In sheer rainfall measurement, Harvey was the wettest storm in the continental United States on record. The hurricane dumped 51.88 inches in a National Weather Service rain gauge at Mont Belvieu, a town near Houston. Even before Harvey, nine of the top ten single-day precipitation events occurred since 1990, according to the National Oceanic and Atmospheric Administration (NOAA). Such ferocious rainstorms are linked to warming trends – the average global temperatures in 2016 were a record 1.78 degrees Fahrenheit warmer than the mid-20th century mean, according to NOAA and NASA.
We are now dealing with another catastrophic storm, Hurricane Irma, the strongest Atlantic basic hurricane ever recorded outside the Gulf of Mexico and the Caribbean. It spent three days as a Category 5, the longest Category 5 hurricane since satellite storm-tracking began. On September 6, it became the first Atlantic storm to maintain wind speeds of 185 miles per hour for more than 24 hours.

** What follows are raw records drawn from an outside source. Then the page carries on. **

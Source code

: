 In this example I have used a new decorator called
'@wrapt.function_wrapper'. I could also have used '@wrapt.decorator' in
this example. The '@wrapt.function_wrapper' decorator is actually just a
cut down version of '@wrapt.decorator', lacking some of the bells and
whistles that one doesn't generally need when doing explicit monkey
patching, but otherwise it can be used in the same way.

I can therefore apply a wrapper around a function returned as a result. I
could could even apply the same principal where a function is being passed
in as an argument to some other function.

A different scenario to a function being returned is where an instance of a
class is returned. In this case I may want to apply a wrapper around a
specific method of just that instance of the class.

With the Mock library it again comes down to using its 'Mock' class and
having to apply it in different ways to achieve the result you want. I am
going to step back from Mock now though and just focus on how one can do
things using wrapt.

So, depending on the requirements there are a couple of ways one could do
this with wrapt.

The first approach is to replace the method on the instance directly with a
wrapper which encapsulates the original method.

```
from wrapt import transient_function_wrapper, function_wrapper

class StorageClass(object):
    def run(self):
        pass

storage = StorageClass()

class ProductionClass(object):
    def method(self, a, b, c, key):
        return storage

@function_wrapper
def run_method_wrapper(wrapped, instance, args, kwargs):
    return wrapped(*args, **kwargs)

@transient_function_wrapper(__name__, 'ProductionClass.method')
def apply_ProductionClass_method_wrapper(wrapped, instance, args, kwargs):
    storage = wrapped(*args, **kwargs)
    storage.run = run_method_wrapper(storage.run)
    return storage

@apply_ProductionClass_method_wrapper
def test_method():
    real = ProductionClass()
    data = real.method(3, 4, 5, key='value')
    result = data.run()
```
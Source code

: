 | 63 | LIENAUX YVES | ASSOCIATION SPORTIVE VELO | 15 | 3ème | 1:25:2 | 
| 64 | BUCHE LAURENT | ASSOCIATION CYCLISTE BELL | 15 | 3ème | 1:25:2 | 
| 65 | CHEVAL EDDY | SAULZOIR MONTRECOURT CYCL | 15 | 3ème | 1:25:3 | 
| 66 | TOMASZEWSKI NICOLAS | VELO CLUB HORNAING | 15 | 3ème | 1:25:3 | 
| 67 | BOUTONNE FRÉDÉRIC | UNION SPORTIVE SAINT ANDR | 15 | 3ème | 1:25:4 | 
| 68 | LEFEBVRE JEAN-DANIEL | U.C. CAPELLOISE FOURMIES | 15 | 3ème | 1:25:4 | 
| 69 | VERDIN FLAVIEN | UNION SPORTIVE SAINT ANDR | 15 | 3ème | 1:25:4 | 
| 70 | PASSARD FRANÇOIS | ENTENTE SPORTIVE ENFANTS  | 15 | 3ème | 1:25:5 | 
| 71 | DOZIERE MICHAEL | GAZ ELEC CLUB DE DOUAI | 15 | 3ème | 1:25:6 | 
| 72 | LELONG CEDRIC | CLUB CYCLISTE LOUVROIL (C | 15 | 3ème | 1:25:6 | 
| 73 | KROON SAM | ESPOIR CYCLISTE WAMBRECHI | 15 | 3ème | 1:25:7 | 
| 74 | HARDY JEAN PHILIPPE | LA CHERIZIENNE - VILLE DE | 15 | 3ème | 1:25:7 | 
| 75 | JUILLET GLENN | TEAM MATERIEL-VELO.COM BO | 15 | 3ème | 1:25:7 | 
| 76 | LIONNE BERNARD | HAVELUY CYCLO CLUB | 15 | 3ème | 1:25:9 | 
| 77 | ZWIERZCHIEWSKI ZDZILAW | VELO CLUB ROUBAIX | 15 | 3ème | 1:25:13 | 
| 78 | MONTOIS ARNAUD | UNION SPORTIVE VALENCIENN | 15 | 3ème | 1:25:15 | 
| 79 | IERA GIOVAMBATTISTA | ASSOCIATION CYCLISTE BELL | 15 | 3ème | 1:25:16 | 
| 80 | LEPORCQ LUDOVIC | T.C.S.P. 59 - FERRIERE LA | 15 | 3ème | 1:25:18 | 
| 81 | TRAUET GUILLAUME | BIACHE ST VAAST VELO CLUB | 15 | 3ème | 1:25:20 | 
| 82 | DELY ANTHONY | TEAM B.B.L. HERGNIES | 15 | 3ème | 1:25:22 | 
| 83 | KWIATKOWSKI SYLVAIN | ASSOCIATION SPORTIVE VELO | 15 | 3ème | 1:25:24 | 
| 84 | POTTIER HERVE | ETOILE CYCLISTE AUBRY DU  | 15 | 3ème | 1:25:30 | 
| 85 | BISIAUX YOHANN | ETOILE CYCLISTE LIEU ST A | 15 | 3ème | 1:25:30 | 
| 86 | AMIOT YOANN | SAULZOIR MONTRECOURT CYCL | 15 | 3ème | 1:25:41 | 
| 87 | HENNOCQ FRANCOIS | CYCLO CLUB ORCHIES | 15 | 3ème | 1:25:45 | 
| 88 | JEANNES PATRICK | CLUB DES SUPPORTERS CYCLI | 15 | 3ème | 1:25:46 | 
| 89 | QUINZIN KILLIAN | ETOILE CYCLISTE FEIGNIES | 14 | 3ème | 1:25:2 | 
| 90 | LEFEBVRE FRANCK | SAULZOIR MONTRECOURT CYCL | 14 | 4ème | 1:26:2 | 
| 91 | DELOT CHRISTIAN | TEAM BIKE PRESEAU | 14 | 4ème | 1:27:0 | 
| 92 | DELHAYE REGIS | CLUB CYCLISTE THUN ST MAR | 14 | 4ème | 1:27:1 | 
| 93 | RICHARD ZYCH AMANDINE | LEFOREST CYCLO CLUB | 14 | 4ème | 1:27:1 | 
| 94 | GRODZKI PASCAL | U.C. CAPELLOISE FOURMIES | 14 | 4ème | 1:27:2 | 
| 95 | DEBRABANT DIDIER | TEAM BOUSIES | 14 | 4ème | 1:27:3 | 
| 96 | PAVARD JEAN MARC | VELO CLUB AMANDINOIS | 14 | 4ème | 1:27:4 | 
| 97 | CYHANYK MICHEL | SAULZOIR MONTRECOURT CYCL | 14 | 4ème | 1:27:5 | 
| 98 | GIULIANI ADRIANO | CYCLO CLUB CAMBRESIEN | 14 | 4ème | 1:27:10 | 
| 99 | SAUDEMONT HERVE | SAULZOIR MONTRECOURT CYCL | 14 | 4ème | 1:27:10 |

As the planet’s temperature rises, the oceans absorb the bulk of the heat increase. The warmer water evaporates more, which increases the amount of humidity. A recent study, led by Dr. Gonjgie Wang of the Institute of Meteorology and Oceanography in Nanjing, China, and published in the journal Climate Dynamics, confirmed that three different ocean basins experienced “a robust warming in the past three decades.” The warming trend means a greater chance of more intense storms with heavier rainfall.
In addition, the warming trend in the Arctic causes stalled weather patterns that strengthened Harvey and Superstorm Sandy, which caused more damage than expected in 2012, said Charles H. Greene, a professor of earth and atmospheric sciences at Cornell University.
“With sea ice loss and Arctic amplification of greenhouse warming, the jet stream slows down, meanders more, and frequently results in stalled weather systems,” Greene said. “Houston would have suffered much less damage if Hurricane Harvey had just crashed through the city and petered out in west Texas. But instead, the storm system … stalled in place and [dumped] record amounts of rainfall from the Gulf on the city.”
Another stalled weather system - a high-pressure block over the Labrador Sea - prevented Sandy from veering out into the North Atlantic as the overwhelming majority of late-season hurricanes do. “Instead, it made a historically unprecedented beeline for New York and New Jersey, and the rest is history,” Greene noted.
The physical, emotional, financial and health hazards caused by these storms are staggering. Our response should be a call to action to support those in need, and to build more climate resilient communities and rapidly wind down our use of fossil fuels.